Aim of the task — Provide the number of lines in the entries below containing "professional", with no further words.

◆ ◆ ◆ ◆ ◆

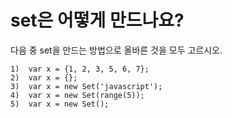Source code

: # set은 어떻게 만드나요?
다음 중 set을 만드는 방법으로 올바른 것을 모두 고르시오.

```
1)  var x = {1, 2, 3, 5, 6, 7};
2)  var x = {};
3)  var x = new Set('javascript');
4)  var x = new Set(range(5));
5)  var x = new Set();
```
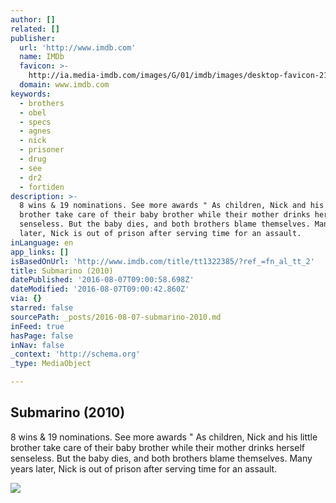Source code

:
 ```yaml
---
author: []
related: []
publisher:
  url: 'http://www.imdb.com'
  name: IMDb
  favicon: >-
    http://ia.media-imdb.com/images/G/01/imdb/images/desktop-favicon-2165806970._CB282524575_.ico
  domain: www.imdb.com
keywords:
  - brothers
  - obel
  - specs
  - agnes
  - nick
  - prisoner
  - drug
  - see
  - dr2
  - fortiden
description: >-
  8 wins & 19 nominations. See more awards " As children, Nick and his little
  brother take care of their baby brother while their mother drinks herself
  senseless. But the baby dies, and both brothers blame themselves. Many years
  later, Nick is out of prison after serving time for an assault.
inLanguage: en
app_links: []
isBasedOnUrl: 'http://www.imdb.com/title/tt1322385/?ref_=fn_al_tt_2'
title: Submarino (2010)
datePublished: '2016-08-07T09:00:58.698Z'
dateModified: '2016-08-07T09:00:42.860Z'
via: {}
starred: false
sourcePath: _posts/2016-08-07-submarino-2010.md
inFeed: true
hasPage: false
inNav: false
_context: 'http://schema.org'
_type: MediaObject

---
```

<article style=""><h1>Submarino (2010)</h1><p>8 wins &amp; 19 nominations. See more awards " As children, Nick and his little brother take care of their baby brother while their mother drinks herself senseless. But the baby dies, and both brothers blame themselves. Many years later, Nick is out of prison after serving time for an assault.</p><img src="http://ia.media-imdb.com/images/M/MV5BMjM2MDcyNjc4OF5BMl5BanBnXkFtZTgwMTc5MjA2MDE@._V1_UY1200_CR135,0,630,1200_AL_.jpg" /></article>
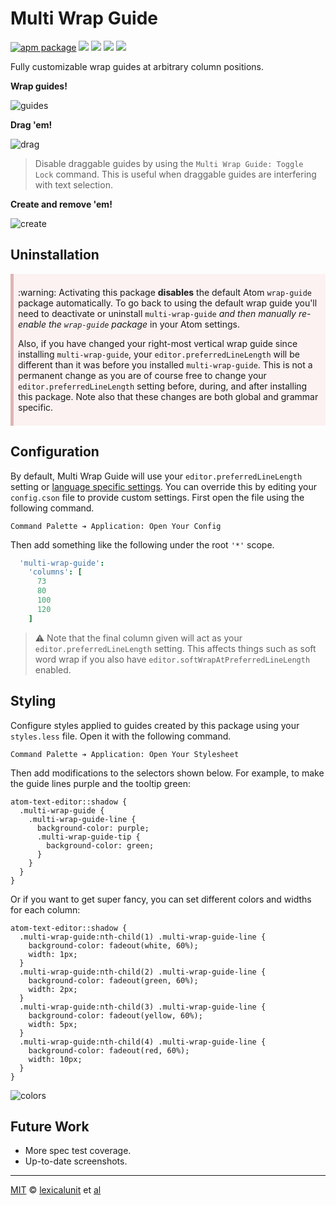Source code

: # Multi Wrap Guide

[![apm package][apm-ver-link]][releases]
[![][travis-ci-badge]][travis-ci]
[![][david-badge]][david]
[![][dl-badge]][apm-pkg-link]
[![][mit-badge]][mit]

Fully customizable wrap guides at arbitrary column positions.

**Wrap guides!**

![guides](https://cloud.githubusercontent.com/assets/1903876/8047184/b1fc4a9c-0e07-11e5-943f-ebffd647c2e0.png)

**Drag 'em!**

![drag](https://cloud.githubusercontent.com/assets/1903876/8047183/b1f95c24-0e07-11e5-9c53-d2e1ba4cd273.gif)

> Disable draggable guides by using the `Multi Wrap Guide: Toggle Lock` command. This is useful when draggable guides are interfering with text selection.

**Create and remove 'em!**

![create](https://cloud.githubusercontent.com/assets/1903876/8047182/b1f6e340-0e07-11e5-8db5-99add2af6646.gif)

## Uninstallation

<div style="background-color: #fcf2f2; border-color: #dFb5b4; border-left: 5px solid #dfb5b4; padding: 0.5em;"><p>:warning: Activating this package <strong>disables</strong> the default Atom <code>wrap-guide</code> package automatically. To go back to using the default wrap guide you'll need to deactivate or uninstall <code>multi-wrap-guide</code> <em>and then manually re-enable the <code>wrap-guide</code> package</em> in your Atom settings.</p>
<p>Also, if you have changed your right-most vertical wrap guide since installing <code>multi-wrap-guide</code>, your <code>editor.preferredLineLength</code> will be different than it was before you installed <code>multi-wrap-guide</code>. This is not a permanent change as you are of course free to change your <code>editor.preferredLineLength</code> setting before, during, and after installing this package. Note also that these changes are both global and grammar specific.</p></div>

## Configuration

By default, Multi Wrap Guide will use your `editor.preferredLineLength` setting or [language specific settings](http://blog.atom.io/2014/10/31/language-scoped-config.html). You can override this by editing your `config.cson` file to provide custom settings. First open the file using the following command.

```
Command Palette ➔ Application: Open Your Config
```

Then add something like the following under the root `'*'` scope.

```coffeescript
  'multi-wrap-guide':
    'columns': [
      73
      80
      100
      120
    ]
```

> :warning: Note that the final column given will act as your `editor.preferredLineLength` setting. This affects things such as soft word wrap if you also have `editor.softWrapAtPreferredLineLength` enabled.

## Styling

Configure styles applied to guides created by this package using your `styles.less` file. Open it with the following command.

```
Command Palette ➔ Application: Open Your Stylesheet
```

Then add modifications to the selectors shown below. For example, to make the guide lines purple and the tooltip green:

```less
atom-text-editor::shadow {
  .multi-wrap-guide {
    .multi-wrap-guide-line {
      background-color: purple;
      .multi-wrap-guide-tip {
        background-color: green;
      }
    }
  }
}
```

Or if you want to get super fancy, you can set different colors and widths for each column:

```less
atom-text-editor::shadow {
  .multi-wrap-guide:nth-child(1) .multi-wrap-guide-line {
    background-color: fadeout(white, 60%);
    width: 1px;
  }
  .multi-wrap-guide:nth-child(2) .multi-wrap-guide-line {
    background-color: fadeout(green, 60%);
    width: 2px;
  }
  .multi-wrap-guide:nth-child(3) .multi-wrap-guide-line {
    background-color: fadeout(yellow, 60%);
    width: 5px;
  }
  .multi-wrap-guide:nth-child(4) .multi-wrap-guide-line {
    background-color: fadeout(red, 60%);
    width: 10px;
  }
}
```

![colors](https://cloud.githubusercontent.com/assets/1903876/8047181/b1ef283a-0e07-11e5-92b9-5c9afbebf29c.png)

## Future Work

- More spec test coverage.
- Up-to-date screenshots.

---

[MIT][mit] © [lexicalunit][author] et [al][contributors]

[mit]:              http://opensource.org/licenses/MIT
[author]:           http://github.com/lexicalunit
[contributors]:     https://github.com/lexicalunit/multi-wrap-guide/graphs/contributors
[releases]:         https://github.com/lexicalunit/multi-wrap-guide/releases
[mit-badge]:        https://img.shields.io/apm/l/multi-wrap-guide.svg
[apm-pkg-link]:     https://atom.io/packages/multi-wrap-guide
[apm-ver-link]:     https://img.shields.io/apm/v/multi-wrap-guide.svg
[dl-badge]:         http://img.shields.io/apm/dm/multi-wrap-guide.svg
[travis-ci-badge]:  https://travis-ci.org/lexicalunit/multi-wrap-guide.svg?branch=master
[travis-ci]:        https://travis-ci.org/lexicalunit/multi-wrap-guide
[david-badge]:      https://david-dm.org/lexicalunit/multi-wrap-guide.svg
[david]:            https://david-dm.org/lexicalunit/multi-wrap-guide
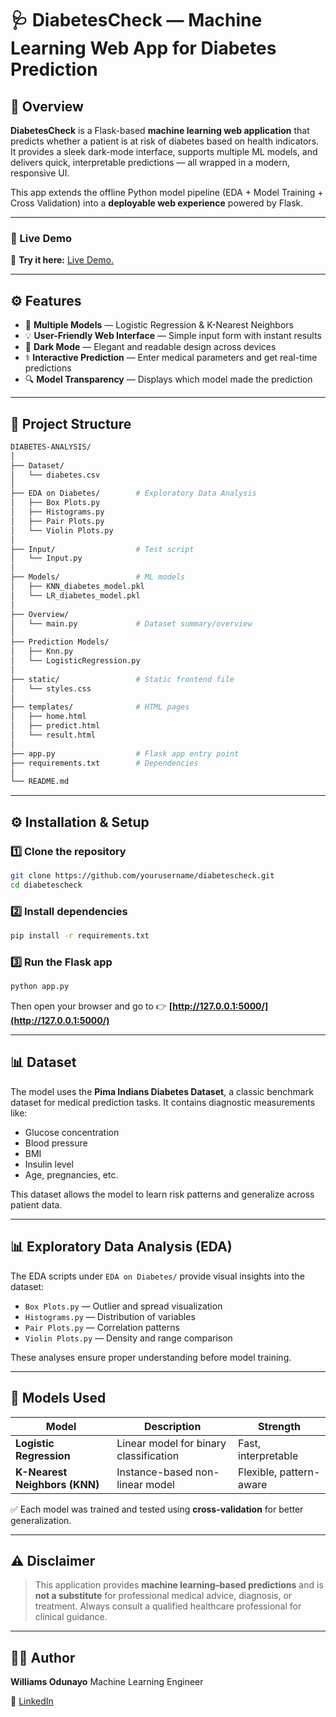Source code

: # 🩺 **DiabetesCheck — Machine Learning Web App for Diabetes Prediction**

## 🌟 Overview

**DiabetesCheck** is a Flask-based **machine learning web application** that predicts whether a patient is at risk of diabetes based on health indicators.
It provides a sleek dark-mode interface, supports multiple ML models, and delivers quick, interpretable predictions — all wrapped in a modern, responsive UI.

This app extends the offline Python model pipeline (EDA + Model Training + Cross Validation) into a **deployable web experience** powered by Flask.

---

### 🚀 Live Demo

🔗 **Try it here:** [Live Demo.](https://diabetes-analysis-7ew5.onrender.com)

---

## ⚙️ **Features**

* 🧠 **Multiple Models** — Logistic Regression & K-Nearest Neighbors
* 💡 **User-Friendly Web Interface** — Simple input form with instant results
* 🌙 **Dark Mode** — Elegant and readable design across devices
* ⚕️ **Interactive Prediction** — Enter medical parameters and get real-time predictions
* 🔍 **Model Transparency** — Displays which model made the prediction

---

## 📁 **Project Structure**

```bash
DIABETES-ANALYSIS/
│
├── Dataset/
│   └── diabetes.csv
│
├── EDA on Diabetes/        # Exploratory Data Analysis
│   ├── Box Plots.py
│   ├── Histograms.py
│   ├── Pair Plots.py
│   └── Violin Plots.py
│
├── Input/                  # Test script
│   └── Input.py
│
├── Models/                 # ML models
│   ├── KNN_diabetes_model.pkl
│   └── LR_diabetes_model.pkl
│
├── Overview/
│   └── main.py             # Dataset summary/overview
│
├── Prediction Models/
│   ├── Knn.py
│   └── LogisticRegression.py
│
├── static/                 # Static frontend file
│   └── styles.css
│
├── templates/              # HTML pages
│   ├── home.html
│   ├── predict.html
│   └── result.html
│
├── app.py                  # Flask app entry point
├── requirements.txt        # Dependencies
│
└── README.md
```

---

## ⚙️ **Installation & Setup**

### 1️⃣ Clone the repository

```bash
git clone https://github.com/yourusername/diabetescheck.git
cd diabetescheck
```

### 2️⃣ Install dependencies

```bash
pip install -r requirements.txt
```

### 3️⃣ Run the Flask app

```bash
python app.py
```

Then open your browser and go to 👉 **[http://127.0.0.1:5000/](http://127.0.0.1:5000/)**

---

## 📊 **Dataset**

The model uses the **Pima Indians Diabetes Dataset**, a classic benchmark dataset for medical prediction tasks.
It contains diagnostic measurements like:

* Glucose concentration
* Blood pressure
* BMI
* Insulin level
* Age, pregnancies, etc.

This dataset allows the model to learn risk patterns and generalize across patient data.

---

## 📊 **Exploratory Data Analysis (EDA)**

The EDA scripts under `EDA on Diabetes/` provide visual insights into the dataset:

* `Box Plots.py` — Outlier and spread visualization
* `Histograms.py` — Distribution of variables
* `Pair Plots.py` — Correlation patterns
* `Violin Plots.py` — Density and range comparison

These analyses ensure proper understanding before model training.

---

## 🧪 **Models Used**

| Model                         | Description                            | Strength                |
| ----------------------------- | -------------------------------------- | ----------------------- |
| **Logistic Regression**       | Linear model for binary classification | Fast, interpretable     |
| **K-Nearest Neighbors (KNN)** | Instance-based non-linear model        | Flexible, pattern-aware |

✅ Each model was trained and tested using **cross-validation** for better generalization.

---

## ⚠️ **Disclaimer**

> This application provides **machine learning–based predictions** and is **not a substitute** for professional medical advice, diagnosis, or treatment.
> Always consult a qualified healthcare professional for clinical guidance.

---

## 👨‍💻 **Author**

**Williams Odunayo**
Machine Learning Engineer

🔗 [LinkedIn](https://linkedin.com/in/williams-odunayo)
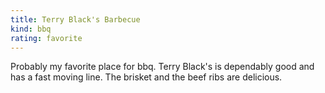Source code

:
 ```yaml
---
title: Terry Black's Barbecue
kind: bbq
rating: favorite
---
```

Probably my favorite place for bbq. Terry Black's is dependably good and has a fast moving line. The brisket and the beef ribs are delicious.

◆ ◆ ◆ ◆ ◆

Answer to this task — 2